Lost London venues that helped launch Hendrix, Winehouse and punk - samizdis
https://www.theguardian.com/artanddesign/2020/may/31/tracing-the-lost-london-venues-that-helped-launch-amy-winehouse-hendrix-and-punk
======
truculent
For anyone able to travel to London, Paul Talling does guided walks in which
he shares his wealth of knowledge of the local history (both very old and
recent). Highly recommended for anyone interested in that sort of thing:

[https://www.londonslostrivers.com/](https://www.londonslostrivers.com/)

------
throwaway_pdp09
I knew a lady who put on a show at the 100 Club a few years ago. Hers was a
sort of musical, elegantly presented. Very different from the previous lot
who's picture I gazed on, on the walls. Loadsa well known punk bands (inc.
pistols, obviously). Stuff I seriously would liked to have seen, but by then
it was long in the past. It's quite a small venue.

Things move on.
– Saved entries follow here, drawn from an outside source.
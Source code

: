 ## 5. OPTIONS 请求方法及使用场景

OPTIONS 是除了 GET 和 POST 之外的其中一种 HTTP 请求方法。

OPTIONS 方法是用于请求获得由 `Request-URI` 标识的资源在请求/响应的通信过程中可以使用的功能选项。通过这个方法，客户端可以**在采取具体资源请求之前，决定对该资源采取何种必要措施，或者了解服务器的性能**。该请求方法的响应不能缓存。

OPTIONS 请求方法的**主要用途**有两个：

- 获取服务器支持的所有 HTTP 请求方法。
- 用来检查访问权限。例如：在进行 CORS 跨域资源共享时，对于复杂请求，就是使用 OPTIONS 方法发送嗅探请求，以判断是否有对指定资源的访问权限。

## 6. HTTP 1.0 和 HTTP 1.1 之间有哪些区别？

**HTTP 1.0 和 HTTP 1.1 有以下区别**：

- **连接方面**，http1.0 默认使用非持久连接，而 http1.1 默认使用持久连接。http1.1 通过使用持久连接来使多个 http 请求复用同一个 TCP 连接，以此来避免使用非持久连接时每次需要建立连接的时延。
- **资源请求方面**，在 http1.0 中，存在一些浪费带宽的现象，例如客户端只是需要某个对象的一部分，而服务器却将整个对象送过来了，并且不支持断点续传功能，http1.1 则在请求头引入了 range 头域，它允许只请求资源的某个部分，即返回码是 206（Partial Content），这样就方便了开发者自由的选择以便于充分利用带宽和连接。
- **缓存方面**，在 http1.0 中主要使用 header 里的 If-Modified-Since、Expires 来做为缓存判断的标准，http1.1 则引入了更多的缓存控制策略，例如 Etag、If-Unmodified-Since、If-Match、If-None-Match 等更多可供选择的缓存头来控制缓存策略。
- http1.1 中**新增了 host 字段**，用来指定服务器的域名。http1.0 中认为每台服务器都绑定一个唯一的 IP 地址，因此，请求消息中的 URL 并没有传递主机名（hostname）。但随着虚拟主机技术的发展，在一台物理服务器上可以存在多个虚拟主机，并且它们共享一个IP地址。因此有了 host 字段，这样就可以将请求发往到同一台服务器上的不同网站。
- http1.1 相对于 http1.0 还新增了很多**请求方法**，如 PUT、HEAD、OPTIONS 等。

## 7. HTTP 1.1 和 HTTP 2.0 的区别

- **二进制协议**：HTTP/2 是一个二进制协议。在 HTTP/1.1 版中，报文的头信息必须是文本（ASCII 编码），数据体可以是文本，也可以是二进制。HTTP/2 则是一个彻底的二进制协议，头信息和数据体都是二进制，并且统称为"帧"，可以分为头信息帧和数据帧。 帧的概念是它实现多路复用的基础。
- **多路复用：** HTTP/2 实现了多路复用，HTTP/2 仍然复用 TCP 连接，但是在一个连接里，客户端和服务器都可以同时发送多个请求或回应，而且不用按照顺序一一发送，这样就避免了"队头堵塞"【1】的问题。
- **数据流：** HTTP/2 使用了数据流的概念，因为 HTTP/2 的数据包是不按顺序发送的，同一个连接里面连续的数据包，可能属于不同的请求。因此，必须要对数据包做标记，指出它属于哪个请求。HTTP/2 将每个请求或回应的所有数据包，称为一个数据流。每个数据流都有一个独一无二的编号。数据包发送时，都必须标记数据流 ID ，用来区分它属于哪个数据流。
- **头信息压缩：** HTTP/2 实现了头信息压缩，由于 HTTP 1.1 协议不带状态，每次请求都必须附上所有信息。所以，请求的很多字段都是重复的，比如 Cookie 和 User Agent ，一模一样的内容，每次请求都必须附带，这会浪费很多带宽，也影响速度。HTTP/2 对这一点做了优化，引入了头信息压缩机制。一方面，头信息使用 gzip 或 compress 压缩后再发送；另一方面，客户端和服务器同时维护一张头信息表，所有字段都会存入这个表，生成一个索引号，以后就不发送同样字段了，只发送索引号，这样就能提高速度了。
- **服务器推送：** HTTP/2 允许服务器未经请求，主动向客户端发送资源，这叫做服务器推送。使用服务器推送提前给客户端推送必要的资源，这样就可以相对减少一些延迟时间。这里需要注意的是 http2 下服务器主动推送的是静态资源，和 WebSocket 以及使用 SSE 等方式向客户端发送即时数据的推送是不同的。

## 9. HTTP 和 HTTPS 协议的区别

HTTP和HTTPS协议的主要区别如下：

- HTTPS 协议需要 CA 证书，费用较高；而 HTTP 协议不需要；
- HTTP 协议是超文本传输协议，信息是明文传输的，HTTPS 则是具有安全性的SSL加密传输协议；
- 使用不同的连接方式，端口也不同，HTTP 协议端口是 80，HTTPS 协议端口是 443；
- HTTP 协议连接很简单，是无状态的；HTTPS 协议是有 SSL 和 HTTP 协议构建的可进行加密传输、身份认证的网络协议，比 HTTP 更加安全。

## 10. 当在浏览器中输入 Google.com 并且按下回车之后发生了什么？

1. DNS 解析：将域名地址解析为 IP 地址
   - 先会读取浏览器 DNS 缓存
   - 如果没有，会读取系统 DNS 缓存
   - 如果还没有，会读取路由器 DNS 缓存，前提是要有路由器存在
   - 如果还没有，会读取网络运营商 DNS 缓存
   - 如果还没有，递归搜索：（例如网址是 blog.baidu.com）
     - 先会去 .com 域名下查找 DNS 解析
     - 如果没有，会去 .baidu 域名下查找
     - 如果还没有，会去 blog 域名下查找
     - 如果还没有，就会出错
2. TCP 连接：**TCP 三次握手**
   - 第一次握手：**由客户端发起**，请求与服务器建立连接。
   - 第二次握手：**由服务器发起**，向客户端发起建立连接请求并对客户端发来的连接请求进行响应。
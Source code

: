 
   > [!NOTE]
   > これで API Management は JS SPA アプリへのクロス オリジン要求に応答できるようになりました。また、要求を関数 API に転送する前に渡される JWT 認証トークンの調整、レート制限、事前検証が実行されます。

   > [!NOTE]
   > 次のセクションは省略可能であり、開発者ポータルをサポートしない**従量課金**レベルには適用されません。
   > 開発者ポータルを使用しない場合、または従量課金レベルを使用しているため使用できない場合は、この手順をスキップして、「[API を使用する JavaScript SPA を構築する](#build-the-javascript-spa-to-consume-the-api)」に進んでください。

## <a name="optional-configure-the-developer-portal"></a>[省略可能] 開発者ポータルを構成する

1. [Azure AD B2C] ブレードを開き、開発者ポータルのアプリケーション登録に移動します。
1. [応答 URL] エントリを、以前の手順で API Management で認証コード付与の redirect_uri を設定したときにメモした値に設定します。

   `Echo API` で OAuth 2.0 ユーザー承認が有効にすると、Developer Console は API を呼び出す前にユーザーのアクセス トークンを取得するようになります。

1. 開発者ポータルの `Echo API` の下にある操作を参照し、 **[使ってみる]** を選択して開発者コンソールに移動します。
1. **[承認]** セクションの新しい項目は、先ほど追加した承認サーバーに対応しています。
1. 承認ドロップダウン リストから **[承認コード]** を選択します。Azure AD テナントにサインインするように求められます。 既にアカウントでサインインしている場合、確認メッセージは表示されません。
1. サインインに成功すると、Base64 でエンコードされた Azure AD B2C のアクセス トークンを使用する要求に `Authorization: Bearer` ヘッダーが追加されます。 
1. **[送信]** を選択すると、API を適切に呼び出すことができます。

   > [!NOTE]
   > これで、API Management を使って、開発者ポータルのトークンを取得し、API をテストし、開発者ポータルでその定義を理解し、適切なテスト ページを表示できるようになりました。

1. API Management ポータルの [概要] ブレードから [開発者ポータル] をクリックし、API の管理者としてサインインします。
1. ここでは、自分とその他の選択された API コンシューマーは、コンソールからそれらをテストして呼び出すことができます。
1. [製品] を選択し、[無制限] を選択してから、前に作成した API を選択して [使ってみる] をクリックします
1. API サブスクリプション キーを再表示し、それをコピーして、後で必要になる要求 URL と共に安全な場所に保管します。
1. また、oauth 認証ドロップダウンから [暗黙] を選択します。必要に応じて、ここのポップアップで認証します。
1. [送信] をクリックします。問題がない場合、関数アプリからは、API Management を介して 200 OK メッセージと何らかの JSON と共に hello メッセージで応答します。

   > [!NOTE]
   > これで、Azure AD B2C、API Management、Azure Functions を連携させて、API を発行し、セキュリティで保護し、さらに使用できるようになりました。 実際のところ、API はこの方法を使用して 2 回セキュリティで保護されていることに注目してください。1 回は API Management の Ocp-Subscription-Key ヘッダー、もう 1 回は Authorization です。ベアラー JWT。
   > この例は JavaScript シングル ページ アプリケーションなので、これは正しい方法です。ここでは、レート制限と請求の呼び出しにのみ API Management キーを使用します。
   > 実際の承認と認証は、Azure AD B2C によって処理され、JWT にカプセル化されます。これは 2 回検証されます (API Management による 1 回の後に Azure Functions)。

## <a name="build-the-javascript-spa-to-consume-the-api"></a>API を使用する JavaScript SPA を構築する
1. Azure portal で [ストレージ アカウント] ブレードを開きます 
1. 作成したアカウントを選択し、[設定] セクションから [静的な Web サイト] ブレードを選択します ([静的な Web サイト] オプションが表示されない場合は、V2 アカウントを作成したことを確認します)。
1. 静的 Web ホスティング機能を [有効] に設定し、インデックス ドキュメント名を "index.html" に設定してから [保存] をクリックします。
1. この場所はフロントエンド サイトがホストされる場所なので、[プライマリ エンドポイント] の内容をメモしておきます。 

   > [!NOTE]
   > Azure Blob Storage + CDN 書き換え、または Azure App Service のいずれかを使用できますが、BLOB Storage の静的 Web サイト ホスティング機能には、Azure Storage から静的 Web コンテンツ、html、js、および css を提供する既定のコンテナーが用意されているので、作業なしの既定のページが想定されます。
Tomorrow's enviable history is just another one of today's
event, so live in the now.

------
iez9LooT
Funny enough, before reading this article, the only time I heard about The
Roxy was in this song from Crass:
[https://www.youtube.com/watch?v=Sq7TN_5eXJo](https://www.youtube.com/watch?v=Sq7TN_5eXJo)

I guess that's some sort of immortalisation :)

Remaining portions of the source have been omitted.